Problem description: Lines holding the word "définir" must be located in the listing below and copied.

Supplied records:

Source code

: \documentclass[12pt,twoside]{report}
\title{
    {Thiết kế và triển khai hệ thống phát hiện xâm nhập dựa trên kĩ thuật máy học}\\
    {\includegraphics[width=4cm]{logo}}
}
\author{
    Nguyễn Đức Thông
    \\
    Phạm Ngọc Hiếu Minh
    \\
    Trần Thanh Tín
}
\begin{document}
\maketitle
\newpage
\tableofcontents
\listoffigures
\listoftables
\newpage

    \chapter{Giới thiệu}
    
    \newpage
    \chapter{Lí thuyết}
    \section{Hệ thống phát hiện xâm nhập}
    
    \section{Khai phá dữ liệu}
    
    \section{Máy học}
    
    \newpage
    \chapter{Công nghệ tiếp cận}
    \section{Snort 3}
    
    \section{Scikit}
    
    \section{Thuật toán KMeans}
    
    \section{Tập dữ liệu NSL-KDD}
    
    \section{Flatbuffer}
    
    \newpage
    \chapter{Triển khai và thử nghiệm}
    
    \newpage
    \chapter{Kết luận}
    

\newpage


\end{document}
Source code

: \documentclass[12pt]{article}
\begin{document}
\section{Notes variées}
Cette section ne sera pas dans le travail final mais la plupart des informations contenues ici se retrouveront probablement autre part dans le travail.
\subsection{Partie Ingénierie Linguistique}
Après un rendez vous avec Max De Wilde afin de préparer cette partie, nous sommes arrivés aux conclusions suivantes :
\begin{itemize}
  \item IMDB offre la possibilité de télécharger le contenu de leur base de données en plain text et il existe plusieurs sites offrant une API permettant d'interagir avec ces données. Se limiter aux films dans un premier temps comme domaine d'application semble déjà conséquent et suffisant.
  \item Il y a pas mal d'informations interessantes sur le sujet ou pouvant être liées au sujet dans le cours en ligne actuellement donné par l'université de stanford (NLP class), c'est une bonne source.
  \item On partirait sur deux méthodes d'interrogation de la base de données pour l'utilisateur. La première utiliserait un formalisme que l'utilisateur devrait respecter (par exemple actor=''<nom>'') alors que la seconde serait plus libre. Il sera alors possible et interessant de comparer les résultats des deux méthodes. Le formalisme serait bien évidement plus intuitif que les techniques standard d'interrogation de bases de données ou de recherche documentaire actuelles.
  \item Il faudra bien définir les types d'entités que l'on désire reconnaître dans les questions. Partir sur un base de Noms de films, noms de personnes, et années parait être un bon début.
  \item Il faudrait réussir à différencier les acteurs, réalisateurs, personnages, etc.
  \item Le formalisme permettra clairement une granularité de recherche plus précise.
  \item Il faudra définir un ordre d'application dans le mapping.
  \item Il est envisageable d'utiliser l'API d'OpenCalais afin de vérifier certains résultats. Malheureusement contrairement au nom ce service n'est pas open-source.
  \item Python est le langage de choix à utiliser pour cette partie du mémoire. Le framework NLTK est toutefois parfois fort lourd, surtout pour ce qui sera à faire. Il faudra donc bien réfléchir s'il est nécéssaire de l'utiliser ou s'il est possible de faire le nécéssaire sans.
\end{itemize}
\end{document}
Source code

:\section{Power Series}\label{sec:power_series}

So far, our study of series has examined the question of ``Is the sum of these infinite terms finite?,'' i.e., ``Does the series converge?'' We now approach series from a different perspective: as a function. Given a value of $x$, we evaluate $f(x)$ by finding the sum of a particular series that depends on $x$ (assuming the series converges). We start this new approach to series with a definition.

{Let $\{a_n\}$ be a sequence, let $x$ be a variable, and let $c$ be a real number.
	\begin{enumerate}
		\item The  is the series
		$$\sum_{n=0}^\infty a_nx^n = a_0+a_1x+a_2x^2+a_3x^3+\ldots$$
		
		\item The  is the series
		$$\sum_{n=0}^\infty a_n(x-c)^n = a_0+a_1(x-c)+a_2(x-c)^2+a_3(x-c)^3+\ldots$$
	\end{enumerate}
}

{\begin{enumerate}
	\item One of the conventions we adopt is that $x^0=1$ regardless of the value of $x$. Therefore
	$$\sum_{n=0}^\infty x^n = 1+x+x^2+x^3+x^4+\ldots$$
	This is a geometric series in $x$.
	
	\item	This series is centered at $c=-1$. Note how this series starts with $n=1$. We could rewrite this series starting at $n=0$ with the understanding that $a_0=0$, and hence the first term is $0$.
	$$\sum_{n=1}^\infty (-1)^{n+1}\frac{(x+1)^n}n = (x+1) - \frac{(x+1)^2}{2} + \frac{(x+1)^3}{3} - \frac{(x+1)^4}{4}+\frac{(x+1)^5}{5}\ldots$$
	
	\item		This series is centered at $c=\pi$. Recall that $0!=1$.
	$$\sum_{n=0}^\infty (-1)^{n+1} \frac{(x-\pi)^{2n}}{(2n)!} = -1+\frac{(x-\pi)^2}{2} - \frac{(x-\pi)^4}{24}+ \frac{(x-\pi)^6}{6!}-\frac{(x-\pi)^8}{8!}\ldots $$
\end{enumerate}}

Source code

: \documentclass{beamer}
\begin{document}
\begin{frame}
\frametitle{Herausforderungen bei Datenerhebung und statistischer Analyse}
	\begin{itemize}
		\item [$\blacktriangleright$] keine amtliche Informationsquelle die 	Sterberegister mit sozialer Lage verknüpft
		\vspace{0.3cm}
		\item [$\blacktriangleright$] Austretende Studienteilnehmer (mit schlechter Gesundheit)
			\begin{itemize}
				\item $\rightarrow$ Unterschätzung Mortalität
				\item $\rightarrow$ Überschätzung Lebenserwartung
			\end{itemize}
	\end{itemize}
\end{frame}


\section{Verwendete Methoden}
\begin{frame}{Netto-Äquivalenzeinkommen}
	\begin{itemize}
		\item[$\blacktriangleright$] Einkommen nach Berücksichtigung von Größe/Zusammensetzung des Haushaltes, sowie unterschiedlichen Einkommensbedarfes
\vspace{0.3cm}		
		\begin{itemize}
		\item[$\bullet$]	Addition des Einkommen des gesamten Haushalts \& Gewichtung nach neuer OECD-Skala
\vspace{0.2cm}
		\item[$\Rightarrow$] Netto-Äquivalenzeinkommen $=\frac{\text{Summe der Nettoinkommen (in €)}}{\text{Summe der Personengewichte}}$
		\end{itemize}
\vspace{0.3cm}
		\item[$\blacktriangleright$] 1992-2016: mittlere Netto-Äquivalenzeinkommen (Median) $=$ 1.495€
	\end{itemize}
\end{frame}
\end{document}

Problem solution:
  \item Il faudra bien définir les types d'entités que l'on désire reconnaître dans les questions. Partir sur un base de Noms de films, noms de personnes, et années parait être un bon début.
  \item Il faudra définir un ordre d'application dans le mapping.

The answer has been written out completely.